I’ve tidied up the code and packaged it as binner. It’s posted on github, and you can install it directly using Hadley Wickham’s devtools package.

So far I’ve tested it on only two Debian GNU/Linux installations and one Windows machine. I’m very curious if it works on other setups. The graphical bin editor in particular may require some platform-dependent tweaking.

Getting started

## Only necessary if you don't already have devtools:
install.packages("devtools")

## Load devtools:
library(devtools)

## Install binner:
install_github("plantarum/binner")

## Load binner:
library(binner)

## Check out the example in the help:
?readFSA

I haven’t put together a vignette, but the help files have a complete working example – see ?readFSA and ?scanGel.

Features

  1. reading ABI .fsa files
  2. normalizing electropherograms
  3. identifying and sizing peaks
  4. viewing individual electropherograms
  5. dropping, adding and renaming samples
  6. Automated peak-binning, using the RawGeno algorithm
  7. Visually editing bins
  8. Generating presence-absence matrices for further analysis in R (or export for use in other programs, if you like)

Reading .fsa files

The first three steps are glued together in the readFSA function. The slowest part of the entire process is calibrating the size standard, necessary for sizing peaks. I use the algorithm from the AFLP package, slighlty tweaked. The bottleneck occurs in a loop that runs lm on various subsets of potential ladder peaks to determine the best fit. It may be worth re-implementing this in C. As is, it may take 6-10 minutes to read in a large (100+) number of .fsa files.

It just occured to me that the length of this step is also impacted by the choice of ladder. Specifically, we use the GS500(-250) ladder. This standard has a ‘250’ bp peak that you are supposed to ignore (it is usually closer to 246 bp in my tests). Consequently, the algorithm has to spend considerable cycles figuring out which peak corresponds to the ‘250’ peak so it can be excluded. Other standards might give you a slightly faster processing time, if that’s important to you.

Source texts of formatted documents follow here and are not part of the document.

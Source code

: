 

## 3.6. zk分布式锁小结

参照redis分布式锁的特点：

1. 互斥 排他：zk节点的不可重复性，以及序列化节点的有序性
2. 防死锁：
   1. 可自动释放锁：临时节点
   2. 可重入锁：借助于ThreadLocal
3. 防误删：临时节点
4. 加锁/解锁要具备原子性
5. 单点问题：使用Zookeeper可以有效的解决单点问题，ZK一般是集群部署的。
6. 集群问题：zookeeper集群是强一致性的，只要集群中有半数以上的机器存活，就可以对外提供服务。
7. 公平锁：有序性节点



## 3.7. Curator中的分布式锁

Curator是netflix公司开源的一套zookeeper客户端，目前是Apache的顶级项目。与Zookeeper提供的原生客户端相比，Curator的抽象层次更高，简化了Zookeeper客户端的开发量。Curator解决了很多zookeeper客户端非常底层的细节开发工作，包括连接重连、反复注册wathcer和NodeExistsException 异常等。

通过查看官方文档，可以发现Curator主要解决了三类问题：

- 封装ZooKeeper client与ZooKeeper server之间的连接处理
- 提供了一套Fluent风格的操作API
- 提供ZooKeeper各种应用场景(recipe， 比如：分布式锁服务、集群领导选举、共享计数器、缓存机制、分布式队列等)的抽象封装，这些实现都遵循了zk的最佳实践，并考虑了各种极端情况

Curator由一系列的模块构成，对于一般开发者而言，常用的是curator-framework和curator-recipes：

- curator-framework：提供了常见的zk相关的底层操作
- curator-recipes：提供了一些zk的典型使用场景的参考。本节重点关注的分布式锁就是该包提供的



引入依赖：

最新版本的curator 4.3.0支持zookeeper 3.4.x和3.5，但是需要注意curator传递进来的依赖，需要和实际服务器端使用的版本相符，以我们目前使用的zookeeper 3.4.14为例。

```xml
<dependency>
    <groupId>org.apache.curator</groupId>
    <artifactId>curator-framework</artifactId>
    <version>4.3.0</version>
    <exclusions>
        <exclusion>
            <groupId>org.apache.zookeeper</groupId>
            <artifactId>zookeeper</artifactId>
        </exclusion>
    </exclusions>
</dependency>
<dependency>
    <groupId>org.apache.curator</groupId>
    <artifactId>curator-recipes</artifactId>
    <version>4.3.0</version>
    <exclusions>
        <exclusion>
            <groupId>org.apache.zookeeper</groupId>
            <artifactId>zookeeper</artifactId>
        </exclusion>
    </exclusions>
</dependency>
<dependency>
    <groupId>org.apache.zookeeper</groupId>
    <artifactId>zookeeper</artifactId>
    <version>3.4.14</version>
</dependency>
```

binner uses the same sizing calculations as the commercial PeakScanner and GeneMapper programs (i.e., local southern). So other than being (slightly) slower, it produces near-identical results. (There are slight differences due to different smoothing parameters.)

An imported fsa file

Editing bins

The most innovative feature of this package, and the only thing not currently available in either AFLP or RawGeno, is a facility for manually reviewing and editing bin boundaries. The main value of this is in allowing you to exclude regions where there is no clear division between bins. The binning algorithm will make a decision, but it’s not always appropriate. With the bin editor, you can decide for yourself if you want to delete questionable bins, or modify the boundaries manually.

The `scanGel()` interface

Next steps

There are many possible tweaks to extend the value of binner for processing AFLP data. However, without some external interest they will probably not get implemented. Our current lab focus is on microsatellites. As a result, I’m looking at available microsatellite processing options in R, and will look to extend binner in a way to help fill any gaps in providing a complete workflow within R.